Tahran’da gerçekleşen İran, Rusya ve Türkiye zirvesinden bir gün sonra Irak’taki saldırı olayı, birilerinin Türkiye’nin terörle mücadele kararlılığını uluslararası arenada zora sokmak ve operasyonları engellemek için tezgâhlandığını göstermektedir.
Irak’ın Dohuk vilayetinin Zaho ilçesinde bir dere kenarına (20 Temmuz) gerçekleştirilen saldırıda, ilk belirlemelere göre 8 kişinin hayatını kaybettiği; 23 kişinin ise yaralandığı haberiyle birlikte, bazı çevreler Türkiye’yi suçlayan kara propagandaya başladı.
“Türk ordusu sivilleri vurdu, çocukları öldürdü” propagandalarıyla Irak’ta harekete geçirilen Türkiye düşmanlığı, gerçeklere bakılmadan hâlen devam ettirilmektedir.
Türkiye’nin sivillere zarar vermesi mümkün değilken, Irak merkezi hükümeti, çapulcu Barzani zihniyeti, HDP, PKK, FETÖ ve ABD Türkiye’yi suçlamaktadır. Bir başka ilginçlik ise İran’ın Irak’taki Türkiye aleyhtarlığını körükleyen gösterileri organize etmesi ve kışkırtmasıdır.
Irak Cumhurbaşkanı Berhem Salih, terör örgütü PKK’nın diliyle “Türkiye’nin Duhok’ta düzenlediği bombardımanı kınıyoruz. Bombardıman, ülkenin egemenliğinin bir ihlali olup Irak’ın milli güvenliğine bir tehdit teşkil etmektedir ve uluslararası hukuka aykırı bu tür eylemler kesinlikle kabul edilemez.” şeklinde suçlamada bulunmaktadır. Aynı zamanda on binlerce masum insanın katili olan terör örgütü PKK bile “Hiç kimse Türk devletinin bu bilinçli katliamcılığının üstünü örtmeye çalışmamalı, olayı perdelememelidir. Çünkü Türk devletinin gerçekleştirdiği ilk katliam değildir.” açıklamasını yapmıştır.

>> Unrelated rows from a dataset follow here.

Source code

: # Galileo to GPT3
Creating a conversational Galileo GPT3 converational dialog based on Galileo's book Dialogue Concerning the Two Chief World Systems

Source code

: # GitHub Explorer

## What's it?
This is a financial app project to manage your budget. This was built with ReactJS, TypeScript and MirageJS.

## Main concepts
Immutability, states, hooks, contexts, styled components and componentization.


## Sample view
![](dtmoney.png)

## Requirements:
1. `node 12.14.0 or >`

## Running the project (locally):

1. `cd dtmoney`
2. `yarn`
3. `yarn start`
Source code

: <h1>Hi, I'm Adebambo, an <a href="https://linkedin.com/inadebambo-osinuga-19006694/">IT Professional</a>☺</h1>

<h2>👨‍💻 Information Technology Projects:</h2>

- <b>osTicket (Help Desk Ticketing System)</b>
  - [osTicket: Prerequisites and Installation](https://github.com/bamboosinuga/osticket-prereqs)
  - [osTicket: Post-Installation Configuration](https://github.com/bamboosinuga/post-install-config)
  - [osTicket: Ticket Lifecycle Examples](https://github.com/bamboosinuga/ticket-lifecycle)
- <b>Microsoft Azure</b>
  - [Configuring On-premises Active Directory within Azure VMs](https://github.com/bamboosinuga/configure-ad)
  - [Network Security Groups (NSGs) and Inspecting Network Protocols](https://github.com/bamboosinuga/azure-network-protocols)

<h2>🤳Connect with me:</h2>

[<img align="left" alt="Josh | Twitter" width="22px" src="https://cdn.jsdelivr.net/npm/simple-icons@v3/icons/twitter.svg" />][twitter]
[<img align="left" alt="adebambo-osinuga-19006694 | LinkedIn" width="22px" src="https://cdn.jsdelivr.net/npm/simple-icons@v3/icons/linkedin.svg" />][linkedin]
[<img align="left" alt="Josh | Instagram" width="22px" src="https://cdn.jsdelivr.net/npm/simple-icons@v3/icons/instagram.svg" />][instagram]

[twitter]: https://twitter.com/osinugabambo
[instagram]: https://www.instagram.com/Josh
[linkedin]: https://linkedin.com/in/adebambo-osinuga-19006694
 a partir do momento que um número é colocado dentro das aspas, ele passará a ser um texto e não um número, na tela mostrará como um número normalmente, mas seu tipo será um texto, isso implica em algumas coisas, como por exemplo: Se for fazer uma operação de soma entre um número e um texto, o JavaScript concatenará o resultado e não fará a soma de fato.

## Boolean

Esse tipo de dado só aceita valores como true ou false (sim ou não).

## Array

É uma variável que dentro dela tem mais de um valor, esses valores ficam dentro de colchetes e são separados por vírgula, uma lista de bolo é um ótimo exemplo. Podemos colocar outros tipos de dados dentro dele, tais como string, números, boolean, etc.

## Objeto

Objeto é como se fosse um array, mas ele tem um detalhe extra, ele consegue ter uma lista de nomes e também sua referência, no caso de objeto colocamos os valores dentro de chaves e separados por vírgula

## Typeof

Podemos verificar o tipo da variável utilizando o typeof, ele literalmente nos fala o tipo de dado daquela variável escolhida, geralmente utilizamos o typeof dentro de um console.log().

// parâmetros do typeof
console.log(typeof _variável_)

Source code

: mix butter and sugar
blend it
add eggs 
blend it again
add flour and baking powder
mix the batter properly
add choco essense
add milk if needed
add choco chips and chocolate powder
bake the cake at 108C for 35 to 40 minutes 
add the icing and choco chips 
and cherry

Türk devleti, Suriye’deki terör örgütü PKK’ya yönelik büyük bir operasyon hazırlığı yaparken, sivillere yönelik bu saldırının PKK tarafından yapıldığını çok net belli etmektedir. On binlerce sivili öldürmüş PKK’nın, sivil ölümler için basın açıklaması yapmasının bir mantığı var mıdır?
Belli ki, Irak ve Suriye’deki PKK’yı rahatlatmayı hedefleyen ve Türkiye’yi töhmet altında bırakacak kanlı tezgâh onların işi…
Amaçları ise “sivilleri, çocukları öldürüyor” algısıyla Batı desteğini alarak Türkiye’nin operasyonlarını engelletmek yahut yavaşlatmak…
Irak merkezi hükümeti, Türk askerlerinin bir an önce Irak topraklarından çıkması çağrısında bulunuyor. Türkiye terör örgütü PKK’ya karşı haklı mücadelesini verirken, PKK’ya böyle bir çağrıyı yapmayan Iraklı yöneticiler niçin Türkiye’ye bu çağrıyı yapmaktadır?
Türk Dışişleri Bakanlığı yaptığı açıklamada “Masum insanları hedef alan ve terör örgütü kaynaklı olduğu değerlendirilen bu gibi saldırılarla ülkemizin terörle mücadeledeki haklı ve kararlı tutumunun hedef alındığı kıymetlendirilmektedir.
Türkiye gerçeğin açığa çıkması noktasında her türlü adımı atmaya hazırdır.
Irak hükümeti yetkililerini hain terör örgütünün söylem ve propagandasının etkisi altında açıklamalar yapmamaya, bu elim hadisenin gerçek faillerinin açığa çıkarılması için iş birliği yapmaya davet ediyoruz.” ifadelerine yer vererek bu kanlı saldırının bir tezgâh olduğunu kalın çizgilerle ifade etmiştir.
PKK, HDP, Barzani, Irak, ABD, İran ve Türkiye’de bulunan bunların uzantıları Türkiye’yi suçlamak için birbiriyle yarışıyor.
Türkiye’ye atarlanmaya çalışan Irak merkezi hükümeti, madem topraklarına kimin girip çıktığını çok dert ediniyor; o hâlde terör örgütü PKK’nın Kandil’deki terör yaşamına neden son vermiyor?
Her yerde mazlumlara uzanan el ve gönül olan Türk ordusunun sivil öldüreceğini düşünmek ahmaklıkla birlikte büyük bir iftiradır. Masum ve sivil öldürmek ABD’nin, PKK’nın ustalık hikâyesidir.
Özellikle Irak merkezi hükümeti, laga luga yapmayı bırakıp Türk Dışişleri Bakanlığının yaptığı açıklamadaki “Elim hadisenin gerçek faillerinin açığa çıkarılması için iş birliği yapma” davetine icabet etmeli ve Türkiye düşmanlığını kışkırtma küstahlığını bırakmalıdır.